• _WHAT THIS TASK INVOLVES_
Note each line in the data holding the string "become" and report it.

======== SOURCE INFORMATION ========

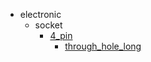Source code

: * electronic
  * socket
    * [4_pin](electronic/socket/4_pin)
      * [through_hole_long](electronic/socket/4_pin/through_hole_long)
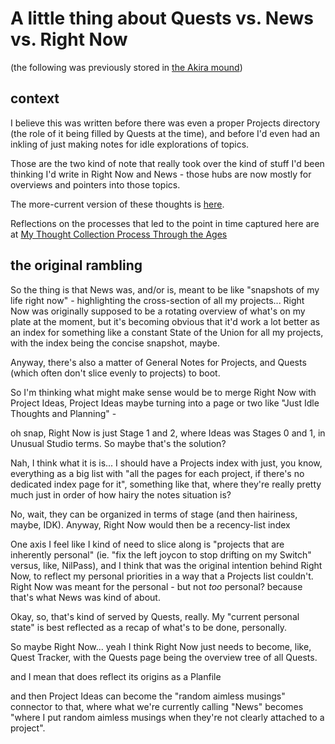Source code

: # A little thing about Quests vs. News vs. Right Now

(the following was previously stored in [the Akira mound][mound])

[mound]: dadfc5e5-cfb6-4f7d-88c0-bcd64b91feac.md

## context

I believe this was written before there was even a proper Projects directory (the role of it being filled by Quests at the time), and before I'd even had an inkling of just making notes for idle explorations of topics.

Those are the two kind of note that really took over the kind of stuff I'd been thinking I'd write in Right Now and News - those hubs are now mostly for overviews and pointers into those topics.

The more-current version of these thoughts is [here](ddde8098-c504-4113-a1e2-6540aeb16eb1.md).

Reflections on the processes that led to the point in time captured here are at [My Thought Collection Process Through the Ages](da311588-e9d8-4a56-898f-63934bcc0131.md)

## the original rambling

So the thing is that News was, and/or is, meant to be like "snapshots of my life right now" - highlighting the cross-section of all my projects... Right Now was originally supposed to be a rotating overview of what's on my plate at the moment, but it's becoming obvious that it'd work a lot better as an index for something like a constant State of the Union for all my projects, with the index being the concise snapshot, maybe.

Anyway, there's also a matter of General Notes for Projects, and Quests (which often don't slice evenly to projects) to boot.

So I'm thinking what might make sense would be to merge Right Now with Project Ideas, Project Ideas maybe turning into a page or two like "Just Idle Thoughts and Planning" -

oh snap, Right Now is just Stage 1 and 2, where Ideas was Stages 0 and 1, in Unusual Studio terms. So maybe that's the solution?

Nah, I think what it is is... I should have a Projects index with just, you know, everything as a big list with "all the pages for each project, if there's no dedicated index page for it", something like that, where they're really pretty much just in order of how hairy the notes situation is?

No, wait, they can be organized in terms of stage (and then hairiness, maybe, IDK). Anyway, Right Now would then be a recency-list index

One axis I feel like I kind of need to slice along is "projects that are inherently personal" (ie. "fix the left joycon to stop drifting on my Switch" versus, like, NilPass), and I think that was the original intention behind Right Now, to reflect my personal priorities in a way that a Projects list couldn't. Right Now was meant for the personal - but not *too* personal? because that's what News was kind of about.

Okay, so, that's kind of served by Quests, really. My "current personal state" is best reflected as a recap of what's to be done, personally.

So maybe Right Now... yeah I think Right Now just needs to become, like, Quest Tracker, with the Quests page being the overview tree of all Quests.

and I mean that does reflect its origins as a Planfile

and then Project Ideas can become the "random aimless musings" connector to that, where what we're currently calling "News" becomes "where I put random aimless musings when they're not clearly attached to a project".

========
======== SOURCE INFORMATION ========

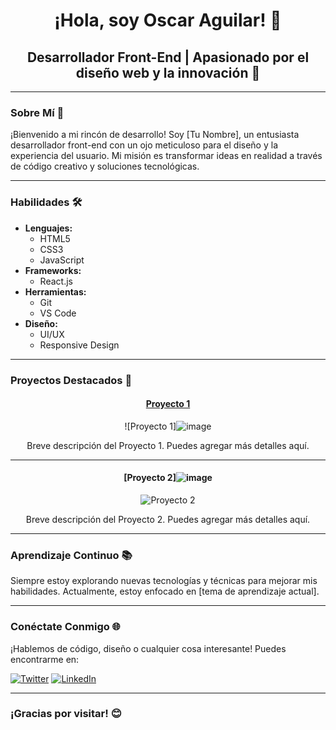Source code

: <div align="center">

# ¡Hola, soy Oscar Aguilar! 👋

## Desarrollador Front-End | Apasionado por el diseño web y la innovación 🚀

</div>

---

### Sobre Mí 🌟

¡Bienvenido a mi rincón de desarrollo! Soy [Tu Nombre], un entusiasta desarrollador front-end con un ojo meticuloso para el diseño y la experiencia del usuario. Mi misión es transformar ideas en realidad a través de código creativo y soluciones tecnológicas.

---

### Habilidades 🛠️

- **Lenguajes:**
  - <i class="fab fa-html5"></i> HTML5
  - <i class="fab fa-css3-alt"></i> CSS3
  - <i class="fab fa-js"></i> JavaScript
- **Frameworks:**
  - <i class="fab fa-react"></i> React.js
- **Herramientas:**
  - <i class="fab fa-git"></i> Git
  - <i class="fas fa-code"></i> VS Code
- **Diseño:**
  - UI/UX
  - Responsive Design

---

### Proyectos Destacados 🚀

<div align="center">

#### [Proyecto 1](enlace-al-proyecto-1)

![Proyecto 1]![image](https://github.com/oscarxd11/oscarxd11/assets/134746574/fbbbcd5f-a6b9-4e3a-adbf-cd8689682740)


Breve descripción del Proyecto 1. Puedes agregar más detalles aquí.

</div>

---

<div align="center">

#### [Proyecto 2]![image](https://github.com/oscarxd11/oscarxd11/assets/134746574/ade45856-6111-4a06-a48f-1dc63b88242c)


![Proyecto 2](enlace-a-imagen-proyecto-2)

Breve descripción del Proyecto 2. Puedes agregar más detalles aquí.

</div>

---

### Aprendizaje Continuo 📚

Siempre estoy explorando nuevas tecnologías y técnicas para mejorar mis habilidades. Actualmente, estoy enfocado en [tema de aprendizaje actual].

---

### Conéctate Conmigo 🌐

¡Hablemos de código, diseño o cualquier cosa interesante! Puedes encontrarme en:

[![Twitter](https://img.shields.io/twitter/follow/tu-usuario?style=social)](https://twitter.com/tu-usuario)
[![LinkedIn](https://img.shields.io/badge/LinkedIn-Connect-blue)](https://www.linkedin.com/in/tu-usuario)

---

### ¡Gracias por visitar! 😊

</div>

========

• _SOLVED PROBLEM_
So maybe Right Now... yeah I think Right Now just needs to become, like, Quest Tracker, with the Quests page being the overview tree of all Quests.
and then Project Ideas can become the "random aimless musings" connector to that, where what we're currently calling "News" becomes "where I put random aimless musings when they're not clearly attached to a project".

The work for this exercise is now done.